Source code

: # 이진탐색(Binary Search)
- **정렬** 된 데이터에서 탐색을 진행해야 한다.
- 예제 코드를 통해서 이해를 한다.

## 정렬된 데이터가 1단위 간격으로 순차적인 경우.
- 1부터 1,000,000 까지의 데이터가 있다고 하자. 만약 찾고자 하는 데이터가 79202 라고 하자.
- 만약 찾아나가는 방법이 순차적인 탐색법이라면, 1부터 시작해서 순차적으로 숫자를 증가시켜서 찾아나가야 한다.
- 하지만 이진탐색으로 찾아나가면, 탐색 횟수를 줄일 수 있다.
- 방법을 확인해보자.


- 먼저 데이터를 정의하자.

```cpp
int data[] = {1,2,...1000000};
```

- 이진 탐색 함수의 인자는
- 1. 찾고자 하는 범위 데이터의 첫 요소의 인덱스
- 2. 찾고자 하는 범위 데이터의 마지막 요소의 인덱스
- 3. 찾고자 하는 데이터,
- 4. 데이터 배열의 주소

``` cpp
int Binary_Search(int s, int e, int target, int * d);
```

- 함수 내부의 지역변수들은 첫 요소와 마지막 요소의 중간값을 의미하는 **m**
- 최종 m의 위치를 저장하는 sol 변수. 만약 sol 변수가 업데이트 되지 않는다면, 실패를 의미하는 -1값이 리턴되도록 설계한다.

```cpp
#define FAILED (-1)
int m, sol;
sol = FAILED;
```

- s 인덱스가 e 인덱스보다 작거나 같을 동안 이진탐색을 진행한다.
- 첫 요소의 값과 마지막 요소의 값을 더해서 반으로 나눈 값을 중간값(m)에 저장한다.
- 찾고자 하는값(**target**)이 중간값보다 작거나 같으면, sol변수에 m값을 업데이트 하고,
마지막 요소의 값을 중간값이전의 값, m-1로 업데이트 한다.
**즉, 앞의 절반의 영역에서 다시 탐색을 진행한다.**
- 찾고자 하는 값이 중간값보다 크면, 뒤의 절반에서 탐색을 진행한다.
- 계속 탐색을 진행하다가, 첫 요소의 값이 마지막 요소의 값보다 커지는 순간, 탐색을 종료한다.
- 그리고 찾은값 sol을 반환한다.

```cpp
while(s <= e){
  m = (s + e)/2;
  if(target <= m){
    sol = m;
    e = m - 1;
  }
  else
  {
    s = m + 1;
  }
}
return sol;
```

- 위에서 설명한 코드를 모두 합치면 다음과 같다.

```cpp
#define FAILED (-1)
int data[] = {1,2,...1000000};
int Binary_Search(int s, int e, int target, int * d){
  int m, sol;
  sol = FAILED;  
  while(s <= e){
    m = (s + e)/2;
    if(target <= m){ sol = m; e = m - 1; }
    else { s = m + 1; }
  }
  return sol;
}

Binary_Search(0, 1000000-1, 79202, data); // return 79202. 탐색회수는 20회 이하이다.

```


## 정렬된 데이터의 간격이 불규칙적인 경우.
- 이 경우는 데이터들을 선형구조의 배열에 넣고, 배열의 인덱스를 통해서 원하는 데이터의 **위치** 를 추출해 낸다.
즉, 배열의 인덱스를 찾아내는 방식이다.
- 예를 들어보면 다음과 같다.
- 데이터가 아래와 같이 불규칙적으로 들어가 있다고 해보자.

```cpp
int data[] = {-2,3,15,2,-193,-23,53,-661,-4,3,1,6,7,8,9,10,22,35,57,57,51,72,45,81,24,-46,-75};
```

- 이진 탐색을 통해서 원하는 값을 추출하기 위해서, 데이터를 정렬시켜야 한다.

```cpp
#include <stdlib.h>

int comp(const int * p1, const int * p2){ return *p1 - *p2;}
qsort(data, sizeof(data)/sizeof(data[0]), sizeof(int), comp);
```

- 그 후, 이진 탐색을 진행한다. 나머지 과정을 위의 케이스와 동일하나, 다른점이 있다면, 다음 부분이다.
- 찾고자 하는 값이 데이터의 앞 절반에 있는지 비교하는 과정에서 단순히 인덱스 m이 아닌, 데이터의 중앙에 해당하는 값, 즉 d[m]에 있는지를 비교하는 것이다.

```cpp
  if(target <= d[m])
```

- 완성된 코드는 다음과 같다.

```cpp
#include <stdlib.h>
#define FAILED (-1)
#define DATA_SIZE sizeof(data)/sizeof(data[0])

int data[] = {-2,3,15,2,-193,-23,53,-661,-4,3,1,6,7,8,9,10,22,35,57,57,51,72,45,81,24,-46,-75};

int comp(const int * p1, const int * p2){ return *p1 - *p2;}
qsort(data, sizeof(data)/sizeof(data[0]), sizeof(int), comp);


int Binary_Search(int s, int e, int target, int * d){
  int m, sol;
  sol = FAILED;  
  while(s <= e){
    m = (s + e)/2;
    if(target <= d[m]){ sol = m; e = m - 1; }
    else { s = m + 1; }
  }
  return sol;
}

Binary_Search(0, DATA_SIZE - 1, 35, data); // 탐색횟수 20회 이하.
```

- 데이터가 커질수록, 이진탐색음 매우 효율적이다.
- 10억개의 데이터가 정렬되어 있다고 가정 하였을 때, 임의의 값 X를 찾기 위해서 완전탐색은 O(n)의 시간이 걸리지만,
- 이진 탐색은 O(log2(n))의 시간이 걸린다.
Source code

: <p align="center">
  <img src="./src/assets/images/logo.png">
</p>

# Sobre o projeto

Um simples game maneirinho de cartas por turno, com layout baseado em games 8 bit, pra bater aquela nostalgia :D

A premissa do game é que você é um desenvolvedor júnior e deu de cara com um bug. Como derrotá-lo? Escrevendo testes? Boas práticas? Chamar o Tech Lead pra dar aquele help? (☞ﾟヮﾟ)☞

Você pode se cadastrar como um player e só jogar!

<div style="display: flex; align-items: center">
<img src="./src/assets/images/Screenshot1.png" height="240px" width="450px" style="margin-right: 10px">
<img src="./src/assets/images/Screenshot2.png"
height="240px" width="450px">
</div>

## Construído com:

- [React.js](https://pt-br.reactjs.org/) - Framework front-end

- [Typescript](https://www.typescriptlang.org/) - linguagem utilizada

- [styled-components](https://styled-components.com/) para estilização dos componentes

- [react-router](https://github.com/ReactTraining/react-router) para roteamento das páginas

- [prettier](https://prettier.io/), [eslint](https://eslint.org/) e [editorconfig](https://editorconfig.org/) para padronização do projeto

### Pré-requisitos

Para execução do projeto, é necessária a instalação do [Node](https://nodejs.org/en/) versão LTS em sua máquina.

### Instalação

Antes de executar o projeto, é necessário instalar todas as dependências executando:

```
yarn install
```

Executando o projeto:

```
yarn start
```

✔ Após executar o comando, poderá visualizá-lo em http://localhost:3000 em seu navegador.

★ ★ ★

**Exercise details**
Everything in the listing should be written out exactly.

**Written response**
Source code

: # 이진탐색(Binary Search)
- **정렬** 된 데이터에서 탐색을 진행해야 한다.
- 예제 코드를 통해서 이해를 한다.

## 정렬된 데이터가 1단위 간격으로 순차적인 경우.
- 1부터 1,000,000 까지의 데이터가 있다고 하자. 만약 찾고자 하는 데이터가 79202 라고 하자.
- 만약 찾아나가는 방법이 순차적인 탐색법이라면, 1부터 시작해서 순차적으로 숫자를 증가시켜서 찾아나가야 한다.
- 하지만 이진탐색으로 찾아나가면, 탐색 횟수를 줄일 수 있다.
- 방법을 확인해보자.


- 먼저 데이터를 정의하자.

```cpp
int data[] = {1,2,...1000000};
```

- 이진 탐색 함수의 인자는
- 1. 찾고자 하는 범위 데이터의 첫 요소의 인덱스
- 2. 찾고자 하는 범위 데이터의 마지막 요소의 인덱스
- 3. 찾고자 하는 데이터,
- 4. 데이터 배열의 주소

``` cpp
int Binary_Search(int s, int e, int target, int * d);
```

- 함수 내부의 지역변수들은 첫 요소와 마지막 요소의 중간값을 의미하는 **m**
- 최종 m의 위치를 저장하는 sol 변수. 만약 sol 변수가 업데이트 되지 않는다면, 실패를 의미하는 -1값이 리턴되도록 설계한다.

```cpp
#define FAILED (-1)
int m, sol;
sol = FAILED;
```

- s 인덱스가 e 인덱스보다 작거나 같을 동안 이진탐색을 진행한다.
- 첫 요소의 값과 마지막 요소의 값을 더해서 반으로 나눈 값을 중간값(m)에 저장한다.
- 찾고자 하는값(**target**)이 중간값보다 작거나 같으면, sol변수에 m값을 업데이트 하고,
마지막 요소의 값을 중간값이전의 값, m-1로 업데이트 한다.
**즉, 앞의 절반의 영역에서 다시 탐색을 진행한다.**
- 찾고자 하는 값이 중간값보다 크면, 뒤의 절반에서 탐색을 진행한다.
- 계속 탐색을 진행하다가, 첫 요소의 값이 마지막 요소의 값보다 커지는 순간, 탐색을 종료한다.
- 그리고 찾은값 sol을 반환한다.

```cpp
while(s <= e){
  m = (s + e)/2;
  if(target <= m){
    sol = m;
    e = m - 1;
  }
  else
  {
    s = m + 1;
  }
}
return sol;
```

- 위에서 설명한 코드를 모두 합치면 다음과 같다.

```cpp
#define FAILED (-1)
int data[] = {1,2,...1000000};
int Binary_Search(int s, int e, int target, int * d){
  int m, sol;
  sol = FAILED;  
  while(s <= e){
    m = (s + e)/2;
    if(target <= m){ sol = m; e = m - 1; }
    else { s = m + 1; }
  }
  return sol;
}

Binary_Search(0, 1000000-1, 79202, data); // return 79202. 탐색회수는 20회 이하이다.

```


## 정렬된 데이터의 간격이 불규칙적인 경우.
- 이 경우는 데이터들을 선형구조의 배열에 넣고, 배열의 인덱스를 통해서 원하는 데이터의 **위치** 를 추출해 낸다.
즉, 배열의 인덱스를 찾아내는 방식이다.
- 예를 들어보면 다음과 같다.
- 데이터가 아래와 같이 불규칙적으로 들어가 있다고 해보자.

```cpp
int data[] = {-2,3,15,2,-193,-23,53,-661,-4,3,1,6,7,8,9,10,22,35,57,57,51,72,45,81,24,-46,-75};
```

- 이진 탐색을 통해서 원하는 값을 추출하기 위해서, 데이터를 정렬시켜야 한다.

```cpp
#include <stdlib.h>

int comp(const int * p1, const int * p2){ return *p1 - *p2;}
qsort(data, sizeof(data)/sizeof(data[0]), sizeof(int), comp);
```

- 그 후, 이진 탐색을 진행한다. 나머지 과정을 위의 케이스와 동일하나, 다른점이 있다면, 다음 부분이다.
- 찾고자 하는 값이 데이터의 앞 절반에 있는지 비교하는 과정에서 단순히 인덱스 m이 아닌, 데이터의 중앙에 해당하는 값, 즉 d[m]에 있는지를 비교하는 것이다.

```cpp
  if(target <= d[m])
```

- 완성된 코드는 다음과 같다.

```cpp
#include <stdlib.h>
#define FAILED (-1)
#define DATA_SIZE sizeof(data)/sizeof(data[0])

int data[] = {-2,3,15,2,-193,-23,53,-661,-4,3,1,6,7,8,9,10,22,35,57,57,51,72,45,81,24,-46,-75};

int comp(const int * p1, const int * p2){ return *p1 - *p2;}
qsort(data, sizeof(data)/sizeof(data[0]), sizeof(int), comp);


int Binary_Search(int s, int e, int target, int * d){
  int m, sol;
  sol = FAILED;  
  while(s <= e){
    m = (s + e)/2;
    if(target <= d[m]){ sol = m; e = m - 1; }
    else { s = m + 1; }
  }
  return sol;
}

Binary_Search(0, DATA_SIZE - 1, 35, data); // 탐색횟수 20회 이하.
```

- 데이터가 커질수록, 이진탐색음 매우 효율적이다.
- 10억개의 데이터가 정렬되어 있다고 가정 하였을 때, 임의의 값 X를 찾기 위해서 완전탐색은 O(n)의 시간이 걸리지만,
- 이진 탐색은 O(log2(n))의 시간이 걸린다.
Source code

: <p align="center">
  <img src="./src/assets/images/logo.png">
</p>

# Sobre o projeto

Um simples game maneirinho de cartas por turno, com layout baseado em games 8 bit, pra bater aquela nostalgia :D

A premissa do game é que você é um desenvolvedor júnior e deu de cara com um bug. Como derrotá-lo? Escrevendo testes? Boas práticas? Chamar o Tech Lead pra dar aquele help? (☞ﾟヮﾟ)☞

Você pode se cadastrar como um player e só jogar!

<div style="display: flex; align-items: center">
<img src="./src/assets/images/Screenshot1.png" height="240px" width="450px" style="margin-right: 10px">
<img src="./src/assets/images/Screenshot2.png"
height="240px" width="450px">
</div>

## Construído com:

- [React.js](https://pt-br.reactjs.org/) - Framework front-end

- [Typescript](https://www.typescriptlang.org/) - linguagem utilizada

- [styled-components](https://styled-components.com/) para estilização dos componentes

- [react-router](https://github.com/ReactTraining/react-router) para roteamento das páginas

- [prettier](https://prettier.io/), [eslint](https://eslint.org/) e [editorconfig](https://editorconfig.org/) para padronização do projeto

### Pré-requisitos

Para execução do projeto, é necessária a instalação do [Node](https://nodejs.org/en/) versão LTS em sua máquina.

### Instalação

Antes de executar o projeto, é necessário instalar todas as dependências executando:

```
yarn install
```

Executando o projeto:

```
yarn start
```

✔ Após executar o comando, poderá visualizá-lo em http://localhost:3000 em seu navegador.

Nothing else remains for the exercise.